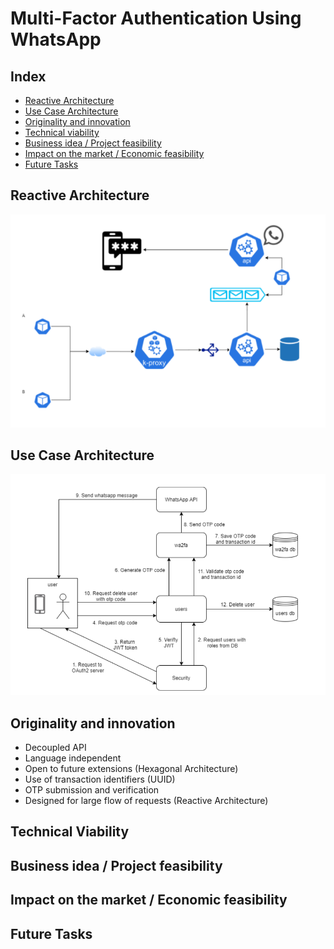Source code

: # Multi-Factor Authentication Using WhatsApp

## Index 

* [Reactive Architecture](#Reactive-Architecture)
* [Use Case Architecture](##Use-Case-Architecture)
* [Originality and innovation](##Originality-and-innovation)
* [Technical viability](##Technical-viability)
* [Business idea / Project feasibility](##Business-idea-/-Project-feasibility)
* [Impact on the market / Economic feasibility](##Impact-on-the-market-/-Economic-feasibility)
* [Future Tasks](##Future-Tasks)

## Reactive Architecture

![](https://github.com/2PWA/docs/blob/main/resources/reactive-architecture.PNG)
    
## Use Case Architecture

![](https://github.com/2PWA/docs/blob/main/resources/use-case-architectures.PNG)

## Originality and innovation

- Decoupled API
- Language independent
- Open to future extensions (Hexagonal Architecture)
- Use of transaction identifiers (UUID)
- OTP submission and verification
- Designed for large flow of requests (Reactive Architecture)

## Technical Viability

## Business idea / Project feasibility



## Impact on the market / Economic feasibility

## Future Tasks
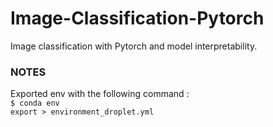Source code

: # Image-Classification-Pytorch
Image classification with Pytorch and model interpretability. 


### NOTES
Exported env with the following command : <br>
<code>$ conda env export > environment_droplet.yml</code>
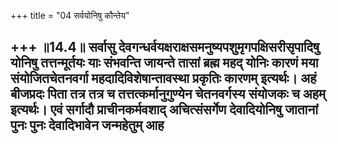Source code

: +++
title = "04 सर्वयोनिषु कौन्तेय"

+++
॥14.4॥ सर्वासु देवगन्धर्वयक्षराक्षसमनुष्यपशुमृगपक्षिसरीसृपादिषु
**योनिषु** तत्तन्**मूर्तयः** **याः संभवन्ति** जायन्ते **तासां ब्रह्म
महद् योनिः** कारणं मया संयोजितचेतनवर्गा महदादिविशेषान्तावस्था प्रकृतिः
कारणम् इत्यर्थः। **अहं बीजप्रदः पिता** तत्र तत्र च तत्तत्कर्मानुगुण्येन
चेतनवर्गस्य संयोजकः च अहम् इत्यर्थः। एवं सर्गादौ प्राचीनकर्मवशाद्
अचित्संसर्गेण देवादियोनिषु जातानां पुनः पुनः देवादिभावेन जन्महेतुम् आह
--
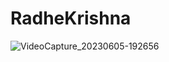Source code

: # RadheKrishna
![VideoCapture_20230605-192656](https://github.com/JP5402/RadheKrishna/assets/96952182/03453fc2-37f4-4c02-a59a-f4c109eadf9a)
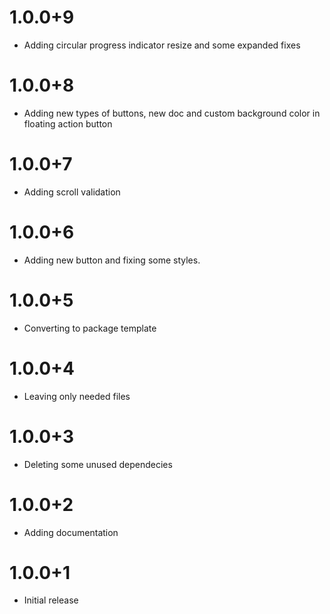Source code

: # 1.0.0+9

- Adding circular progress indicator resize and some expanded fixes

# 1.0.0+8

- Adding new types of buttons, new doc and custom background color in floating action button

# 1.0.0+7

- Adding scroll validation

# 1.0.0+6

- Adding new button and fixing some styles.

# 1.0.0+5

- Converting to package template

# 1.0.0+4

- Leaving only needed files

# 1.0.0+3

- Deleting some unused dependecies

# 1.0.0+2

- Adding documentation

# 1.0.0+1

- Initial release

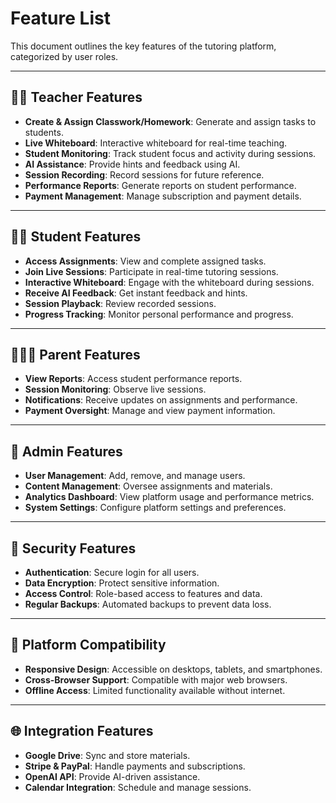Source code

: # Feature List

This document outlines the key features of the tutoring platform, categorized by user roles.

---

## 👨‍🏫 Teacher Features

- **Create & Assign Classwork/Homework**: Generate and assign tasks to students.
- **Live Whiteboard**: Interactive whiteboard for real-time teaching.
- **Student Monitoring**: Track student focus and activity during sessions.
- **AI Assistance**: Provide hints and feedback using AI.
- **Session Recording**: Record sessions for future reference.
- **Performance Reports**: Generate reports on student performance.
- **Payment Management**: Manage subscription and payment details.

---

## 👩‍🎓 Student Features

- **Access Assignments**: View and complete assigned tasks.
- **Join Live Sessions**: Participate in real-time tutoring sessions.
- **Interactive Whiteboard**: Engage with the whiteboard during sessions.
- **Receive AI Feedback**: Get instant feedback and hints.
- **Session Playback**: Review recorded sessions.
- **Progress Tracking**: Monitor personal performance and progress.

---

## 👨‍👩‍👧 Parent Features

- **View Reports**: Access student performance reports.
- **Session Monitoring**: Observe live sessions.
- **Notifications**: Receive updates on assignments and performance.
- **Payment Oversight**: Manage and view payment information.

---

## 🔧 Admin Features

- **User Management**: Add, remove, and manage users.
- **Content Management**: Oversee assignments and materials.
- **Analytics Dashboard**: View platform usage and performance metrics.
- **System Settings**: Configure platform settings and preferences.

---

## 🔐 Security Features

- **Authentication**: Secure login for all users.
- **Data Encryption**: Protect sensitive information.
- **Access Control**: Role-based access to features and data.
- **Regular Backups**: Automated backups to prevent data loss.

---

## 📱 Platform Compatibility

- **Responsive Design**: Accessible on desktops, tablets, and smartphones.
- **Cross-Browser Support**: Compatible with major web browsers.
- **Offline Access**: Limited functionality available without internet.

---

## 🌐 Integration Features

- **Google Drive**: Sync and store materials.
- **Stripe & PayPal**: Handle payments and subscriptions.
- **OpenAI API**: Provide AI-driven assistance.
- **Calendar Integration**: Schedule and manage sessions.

§

## WORK TO BE COMPLETED
Give again exactly the lines running from the beginning of the material above through the line that contains "## Reactive Architecture", and leave out every picture.

## RESPONSE TO THE TASK
Source code

: # Multi-Factor Authentication Using WhatsApp

## Index 

* [Reactive Architecture](#Reactive-Architecture)
* [Use Case Architecture](##Use-Case-Architecture)
* [Originality and innovation](##Originality-and-innovation)
* [Technical viability](##Technical-viability)
* [Business idea / Project feasibility](##Business-idea-/-Project-feasibility)
* [Impact on the market / Economic feasibility](##Impact-on-the-market-/-Economic-feasibility)
* [Future Tasks](##Future-Tasks)

## Reactive Architecture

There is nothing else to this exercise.